22/06/2020 - 10:30
A taxa de juro real próxima de zero no Brasil poderá trazer uma mudança inédita para as empresas brasileiras. Pela primeira vez na história se vislumbra a possibilidade de o mercado de capitais brasileiro emergir como melhor opção para a composição de caixa e investimento pelas companhias, deixando de lado o tradicional crédito bancário, que sempre foi a primeira ou única alternativa.

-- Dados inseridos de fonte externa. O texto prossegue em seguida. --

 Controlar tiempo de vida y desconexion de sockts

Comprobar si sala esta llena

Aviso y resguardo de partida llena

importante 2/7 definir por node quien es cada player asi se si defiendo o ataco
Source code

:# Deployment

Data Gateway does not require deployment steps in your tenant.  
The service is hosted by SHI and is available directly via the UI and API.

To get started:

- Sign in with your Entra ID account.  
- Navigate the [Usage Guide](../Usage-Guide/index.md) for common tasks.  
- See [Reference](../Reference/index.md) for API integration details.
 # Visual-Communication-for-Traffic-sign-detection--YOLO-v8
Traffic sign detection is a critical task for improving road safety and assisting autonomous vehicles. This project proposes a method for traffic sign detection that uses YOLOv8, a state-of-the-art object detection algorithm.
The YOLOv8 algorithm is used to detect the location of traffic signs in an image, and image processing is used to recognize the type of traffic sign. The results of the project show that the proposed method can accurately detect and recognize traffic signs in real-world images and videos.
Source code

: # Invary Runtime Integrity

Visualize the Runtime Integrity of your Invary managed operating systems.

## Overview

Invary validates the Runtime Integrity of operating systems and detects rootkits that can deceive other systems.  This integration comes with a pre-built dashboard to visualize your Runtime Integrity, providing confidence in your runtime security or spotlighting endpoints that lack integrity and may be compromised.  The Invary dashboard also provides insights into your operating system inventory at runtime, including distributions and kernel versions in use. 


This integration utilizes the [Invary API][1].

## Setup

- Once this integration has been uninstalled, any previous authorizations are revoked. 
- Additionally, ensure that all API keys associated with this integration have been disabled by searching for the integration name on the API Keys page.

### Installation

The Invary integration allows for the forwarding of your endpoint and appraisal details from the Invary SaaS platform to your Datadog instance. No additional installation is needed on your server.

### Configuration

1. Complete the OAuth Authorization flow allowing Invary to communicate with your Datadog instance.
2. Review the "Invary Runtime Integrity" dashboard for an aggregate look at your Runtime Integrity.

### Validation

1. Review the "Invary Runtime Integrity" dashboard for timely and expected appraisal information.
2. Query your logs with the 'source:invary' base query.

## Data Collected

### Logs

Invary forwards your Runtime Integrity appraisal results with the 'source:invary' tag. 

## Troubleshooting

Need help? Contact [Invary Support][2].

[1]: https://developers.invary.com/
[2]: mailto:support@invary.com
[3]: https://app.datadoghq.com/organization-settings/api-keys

Com o apetite crescente de investidores por ativos de maior risco para manter rentabilidade em suas carteiras – a despeito da pandemia e da crise política no Brasil – a porta de captação se abriu para as empresas em um momento em que um grande número delas precisa de dinheiro para atravessar a crise que eclodiu junto à covid-19 e viram a torneira se fechar no crédito bancário, com restrições previstas por pelo menos 12 meses, na projeção de especialistas.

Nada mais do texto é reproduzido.